Friday, March 10, 2006

Attempt 6 at anything in the Columbia Icefield 03/06


This is all the food and gear for 6 days in the Columbia Icefields, it weighed 35 lbs. I worked out all the degree's of travel before hand to prepare for white out conditions.



The mouth of the Athabasca glacier and Andromeda on the left. The headwall up to the Icefield proper looked good.

Athabasca was looking good in the morning sun rise and Kitchener WoW!

The North face of Snow Dome Still has yet to have an accent, wonder why? The Dome glacier in the middle, Snow Dome is left, and Kitchener is right.

I love this face and will at some time make an attempt on it. It's Snow Dome's North East face, on the right side is Slipstream, one of the worlds hardest climbs. Does it look good or what!!

The Dome glacier pours down the valley and the icefall is awesome. The Athabasca glacier and headwall is a great approach.

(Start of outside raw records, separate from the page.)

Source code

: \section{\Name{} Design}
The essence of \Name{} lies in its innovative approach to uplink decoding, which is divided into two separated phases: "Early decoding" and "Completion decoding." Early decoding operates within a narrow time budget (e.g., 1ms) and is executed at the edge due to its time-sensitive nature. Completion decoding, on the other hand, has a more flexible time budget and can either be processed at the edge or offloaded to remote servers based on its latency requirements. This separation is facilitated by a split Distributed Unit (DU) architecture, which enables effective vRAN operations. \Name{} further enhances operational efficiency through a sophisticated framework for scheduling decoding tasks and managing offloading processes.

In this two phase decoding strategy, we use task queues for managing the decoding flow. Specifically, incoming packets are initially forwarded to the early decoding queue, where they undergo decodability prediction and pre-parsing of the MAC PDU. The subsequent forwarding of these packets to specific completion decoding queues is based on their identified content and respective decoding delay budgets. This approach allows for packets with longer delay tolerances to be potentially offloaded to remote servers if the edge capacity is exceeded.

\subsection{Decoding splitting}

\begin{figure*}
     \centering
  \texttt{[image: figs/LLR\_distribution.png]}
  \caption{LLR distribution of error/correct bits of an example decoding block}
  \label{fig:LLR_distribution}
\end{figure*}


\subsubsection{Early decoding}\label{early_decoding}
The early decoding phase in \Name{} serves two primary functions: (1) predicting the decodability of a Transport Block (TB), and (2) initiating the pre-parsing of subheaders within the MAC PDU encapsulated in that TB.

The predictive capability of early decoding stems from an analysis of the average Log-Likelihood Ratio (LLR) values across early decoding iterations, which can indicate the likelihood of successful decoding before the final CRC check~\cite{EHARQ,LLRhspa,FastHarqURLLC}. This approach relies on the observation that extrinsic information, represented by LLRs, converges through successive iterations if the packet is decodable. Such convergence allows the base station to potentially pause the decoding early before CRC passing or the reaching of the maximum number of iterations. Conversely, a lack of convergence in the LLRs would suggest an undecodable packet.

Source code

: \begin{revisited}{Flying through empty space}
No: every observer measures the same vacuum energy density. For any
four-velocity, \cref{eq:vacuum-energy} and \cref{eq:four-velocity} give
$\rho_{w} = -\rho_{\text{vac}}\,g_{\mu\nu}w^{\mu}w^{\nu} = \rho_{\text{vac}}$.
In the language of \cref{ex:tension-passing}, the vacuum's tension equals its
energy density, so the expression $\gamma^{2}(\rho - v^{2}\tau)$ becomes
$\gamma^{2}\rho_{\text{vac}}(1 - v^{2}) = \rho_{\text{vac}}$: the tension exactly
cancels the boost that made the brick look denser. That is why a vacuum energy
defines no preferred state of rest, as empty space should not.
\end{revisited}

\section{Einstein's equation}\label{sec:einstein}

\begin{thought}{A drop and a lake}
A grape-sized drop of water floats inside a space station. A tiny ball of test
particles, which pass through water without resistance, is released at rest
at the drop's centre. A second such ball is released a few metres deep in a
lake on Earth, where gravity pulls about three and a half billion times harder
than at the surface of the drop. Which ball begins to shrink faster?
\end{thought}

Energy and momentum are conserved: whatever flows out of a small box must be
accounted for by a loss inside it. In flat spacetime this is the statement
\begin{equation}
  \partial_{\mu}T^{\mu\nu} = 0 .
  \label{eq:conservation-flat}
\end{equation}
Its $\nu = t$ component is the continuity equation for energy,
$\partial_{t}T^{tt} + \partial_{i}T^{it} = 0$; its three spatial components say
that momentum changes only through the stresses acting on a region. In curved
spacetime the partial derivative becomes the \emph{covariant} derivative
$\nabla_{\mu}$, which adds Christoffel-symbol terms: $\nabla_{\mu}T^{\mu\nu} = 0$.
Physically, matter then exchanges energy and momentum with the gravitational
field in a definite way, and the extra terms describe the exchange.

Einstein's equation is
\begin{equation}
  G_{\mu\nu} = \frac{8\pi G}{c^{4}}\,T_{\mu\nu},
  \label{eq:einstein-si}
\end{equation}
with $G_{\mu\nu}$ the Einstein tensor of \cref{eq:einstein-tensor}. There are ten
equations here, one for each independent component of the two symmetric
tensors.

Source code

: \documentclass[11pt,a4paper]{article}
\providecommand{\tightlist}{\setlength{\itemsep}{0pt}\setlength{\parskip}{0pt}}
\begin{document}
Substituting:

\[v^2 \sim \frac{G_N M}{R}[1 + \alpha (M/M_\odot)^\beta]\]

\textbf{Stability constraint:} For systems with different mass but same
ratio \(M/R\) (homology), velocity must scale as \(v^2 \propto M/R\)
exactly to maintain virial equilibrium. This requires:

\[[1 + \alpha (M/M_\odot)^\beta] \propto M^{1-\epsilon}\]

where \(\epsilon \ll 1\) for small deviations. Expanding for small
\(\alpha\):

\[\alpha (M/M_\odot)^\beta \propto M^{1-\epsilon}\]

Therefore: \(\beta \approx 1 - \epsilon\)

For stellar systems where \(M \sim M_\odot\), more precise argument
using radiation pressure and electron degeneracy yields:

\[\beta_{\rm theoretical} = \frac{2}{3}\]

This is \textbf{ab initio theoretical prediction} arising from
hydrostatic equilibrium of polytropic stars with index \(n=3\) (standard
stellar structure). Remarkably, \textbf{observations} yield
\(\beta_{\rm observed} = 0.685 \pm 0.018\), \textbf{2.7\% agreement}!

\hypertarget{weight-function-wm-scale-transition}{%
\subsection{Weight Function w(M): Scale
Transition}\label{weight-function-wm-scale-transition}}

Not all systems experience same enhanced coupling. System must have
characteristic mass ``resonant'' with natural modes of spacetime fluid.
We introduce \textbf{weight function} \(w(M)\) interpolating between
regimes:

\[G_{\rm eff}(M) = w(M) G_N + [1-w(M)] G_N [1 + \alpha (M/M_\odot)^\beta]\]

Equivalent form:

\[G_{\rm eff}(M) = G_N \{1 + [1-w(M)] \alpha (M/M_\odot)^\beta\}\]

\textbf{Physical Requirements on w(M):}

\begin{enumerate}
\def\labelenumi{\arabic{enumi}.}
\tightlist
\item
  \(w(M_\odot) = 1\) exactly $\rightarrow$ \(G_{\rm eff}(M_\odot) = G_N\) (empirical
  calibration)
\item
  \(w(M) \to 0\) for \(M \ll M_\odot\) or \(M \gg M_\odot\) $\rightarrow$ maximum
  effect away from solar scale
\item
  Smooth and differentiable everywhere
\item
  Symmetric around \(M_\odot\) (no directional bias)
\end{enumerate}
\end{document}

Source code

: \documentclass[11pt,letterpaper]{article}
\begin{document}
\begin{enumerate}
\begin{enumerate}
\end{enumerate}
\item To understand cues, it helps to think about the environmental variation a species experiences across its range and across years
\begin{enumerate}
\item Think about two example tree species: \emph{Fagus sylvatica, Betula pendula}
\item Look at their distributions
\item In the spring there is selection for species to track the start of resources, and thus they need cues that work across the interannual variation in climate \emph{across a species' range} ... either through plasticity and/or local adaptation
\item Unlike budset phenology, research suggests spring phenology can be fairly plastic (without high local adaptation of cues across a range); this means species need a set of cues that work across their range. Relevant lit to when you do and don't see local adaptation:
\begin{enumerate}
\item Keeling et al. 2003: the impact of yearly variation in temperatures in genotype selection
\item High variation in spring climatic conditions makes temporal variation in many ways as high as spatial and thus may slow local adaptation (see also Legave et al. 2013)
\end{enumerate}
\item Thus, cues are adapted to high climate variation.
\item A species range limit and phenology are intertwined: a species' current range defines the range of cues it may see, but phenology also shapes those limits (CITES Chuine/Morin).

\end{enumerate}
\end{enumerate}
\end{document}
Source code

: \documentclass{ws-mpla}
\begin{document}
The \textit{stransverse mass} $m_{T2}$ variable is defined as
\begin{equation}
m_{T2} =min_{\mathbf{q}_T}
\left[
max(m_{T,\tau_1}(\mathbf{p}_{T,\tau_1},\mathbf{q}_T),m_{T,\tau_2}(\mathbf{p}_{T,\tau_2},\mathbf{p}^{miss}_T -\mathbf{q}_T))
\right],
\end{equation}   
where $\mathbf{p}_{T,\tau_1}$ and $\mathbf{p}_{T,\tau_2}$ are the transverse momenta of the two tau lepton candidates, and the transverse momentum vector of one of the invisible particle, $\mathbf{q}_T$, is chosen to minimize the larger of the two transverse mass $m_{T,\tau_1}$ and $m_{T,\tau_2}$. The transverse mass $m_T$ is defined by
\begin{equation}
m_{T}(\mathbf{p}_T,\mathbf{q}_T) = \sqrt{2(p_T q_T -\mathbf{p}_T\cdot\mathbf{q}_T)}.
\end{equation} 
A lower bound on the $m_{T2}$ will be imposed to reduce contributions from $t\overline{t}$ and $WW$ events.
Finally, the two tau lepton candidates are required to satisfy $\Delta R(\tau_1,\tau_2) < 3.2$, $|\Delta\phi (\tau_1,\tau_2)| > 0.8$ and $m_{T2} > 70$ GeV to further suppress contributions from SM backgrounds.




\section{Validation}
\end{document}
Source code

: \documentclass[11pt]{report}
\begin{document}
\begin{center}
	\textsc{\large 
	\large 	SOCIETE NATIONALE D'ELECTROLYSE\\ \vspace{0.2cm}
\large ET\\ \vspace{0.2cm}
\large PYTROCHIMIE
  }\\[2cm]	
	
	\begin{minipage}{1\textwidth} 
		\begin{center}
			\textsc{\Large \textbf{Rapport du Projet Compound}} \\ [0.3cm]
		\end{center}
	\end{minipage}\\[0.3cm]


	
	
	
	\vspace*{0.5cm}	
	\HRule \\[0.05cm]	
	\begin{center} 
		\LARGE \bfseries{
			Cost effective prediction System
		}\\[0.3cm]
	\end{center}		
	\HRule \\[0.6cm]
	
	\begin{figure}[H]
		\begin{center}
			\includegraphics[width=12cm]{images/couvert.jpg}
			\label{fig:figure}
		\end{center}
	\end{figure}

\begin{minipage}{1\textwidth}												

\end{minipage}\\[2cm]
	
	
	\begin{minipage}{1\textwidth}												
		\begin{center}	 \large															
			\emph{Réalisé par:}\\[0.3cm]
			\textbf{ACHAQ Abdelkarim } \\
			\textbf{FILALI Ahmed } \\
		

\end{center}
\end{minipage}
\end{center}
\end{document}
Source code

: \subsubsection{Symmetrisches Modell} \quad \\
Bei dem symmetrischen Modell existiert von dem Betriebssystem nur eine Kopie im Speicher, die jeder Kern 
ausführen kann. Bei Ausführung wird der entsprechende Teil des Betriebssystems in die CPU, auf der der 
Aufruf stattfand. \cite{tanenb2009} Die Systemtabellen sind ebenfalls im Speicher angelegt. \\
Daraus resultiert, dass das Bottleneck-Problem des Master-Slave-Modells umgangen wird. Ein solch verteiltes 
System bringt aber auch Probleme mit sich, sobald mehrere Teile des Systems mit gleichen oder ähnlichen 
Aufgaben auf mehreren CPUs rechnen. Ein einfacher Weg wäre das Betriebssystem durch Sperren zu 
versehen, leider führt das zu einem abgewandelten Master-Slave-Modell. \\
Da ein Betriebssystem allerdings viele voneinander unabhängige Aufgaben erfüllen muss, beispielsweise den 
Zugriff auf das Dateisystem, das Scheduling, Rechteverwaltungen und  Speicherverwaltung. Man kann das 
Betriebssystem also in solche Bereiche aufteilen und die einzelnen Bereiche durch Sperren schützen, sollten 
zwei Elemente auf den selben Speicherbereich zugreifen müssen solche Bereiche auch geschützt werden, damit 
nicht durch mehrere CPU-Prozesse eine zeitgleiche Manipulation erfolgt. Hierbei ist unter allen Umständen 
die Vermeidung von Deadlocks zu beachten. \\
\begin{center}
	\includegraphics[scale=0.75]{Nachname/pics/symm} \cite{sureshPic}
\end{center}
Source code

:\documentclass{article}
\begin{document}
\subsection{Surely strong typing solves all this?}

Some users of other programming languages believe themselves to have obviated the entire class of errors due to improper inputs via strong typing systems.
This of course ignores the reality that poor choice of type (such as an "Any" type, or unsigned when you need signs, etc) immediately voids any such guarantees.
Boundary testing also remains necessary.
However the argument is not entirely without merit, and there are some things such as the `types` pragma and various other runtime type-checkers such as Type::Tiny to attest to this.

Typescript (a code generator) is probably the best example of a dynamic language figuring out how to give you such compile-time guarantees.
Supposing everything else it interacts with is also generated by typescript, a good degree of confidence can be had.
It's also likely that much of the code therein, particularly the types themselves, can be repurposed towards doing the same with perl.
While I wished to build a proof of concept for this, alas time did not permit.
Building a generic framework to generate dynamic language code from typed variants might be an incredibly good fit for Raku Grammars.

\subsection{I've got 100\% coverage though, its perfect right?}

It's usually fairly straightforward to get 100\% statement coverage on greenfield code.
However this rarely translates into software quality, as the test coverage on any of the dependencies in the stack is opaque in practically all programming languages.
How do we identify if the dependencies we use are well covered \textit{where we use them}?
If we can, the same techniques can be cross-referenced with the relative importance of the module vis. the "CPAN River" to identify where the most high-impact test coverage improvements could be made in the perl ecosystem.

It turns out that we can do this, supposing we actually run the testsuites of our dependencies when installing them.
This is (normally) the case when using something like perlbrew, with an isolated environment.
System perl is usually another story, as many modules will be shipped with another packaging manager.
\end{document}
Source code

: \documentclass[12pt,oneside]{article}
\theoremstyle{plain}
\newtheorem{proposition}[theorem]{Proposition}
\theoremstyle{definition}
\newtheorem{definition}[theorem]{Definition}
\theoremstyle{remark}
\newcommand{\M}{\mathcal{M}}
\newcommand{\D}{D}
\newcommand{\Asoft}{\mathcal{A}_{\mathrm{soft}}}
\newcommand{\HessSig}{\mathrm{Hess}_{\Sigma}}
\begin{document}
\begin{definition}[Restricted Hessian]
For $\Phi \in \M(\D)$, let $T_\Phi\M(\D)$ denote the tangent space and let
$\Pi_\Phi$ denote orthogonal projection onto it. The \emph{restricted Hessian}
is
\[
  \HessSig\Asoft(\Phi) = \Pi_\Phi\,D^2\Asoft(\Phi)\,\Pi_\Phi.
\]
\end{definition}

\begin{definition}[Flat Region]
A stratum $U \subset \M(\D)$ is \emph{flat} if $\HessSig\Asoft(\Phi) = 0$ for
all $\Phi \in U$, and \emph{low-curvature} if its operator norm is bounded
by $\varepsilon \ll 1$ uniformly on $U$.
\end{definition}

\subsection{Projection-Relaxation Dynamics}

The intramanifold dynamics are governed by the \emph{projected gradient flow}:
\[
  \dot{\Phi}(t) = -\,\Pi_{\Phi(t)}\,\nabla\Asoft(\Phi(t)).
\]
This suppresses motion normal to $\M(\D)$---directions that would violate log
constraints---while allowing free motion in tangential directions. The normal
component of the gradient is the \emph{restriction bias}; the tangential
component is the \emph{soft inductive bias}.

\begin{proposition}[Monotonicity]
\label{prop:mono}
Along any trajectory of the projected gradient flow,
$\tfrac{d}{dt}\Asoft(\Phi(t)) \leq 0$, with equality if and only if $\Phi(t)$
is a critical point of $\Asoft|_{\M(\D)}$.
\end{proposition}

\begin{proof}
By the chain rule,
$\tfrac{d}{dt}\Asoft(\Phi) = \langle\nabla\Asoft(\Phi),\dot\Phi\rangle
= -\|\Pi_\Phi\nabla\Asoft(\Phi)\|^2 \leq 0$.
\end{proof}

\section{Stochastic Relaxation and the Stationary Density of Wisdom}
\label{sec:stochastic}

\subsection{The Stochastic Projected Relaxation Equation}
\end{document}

Athabasca has a great East face that probably see's very little traffic. I will have to make a go of it sometime. On the way home the Weeping Wall looked really good this is the top and bottom. The last photo is just the bottom of it, words don't do it justice and nether do the photo's it's incredible a must see and climb. Happy and safe climbing .

Sunday, January 29, 2006

Valley of the Birds 01/21/06


This is (L)Yellow Bird WI 4 30m and Snowbird M6+ 40m. We climbed the left, right and middle and I was close to trying Snowbird but felt burned out from climbing ice and fiddling around on the bottom of Snowbird that I decided it would be best tried another day. Murry lead which was a nice change and gave me the opertunity to try some stuff that wouldn't have on lead. Gained some more confidence on ice, I think that a WI 4 lead is in my near futere. This was my 3rd waterfall I'd climbed, I felt good and protection placement would be ok on lead I thought. It was a great day and the area is full of ice climbs, rock climbs and mixed climbs. It is a mecca!! I will be back.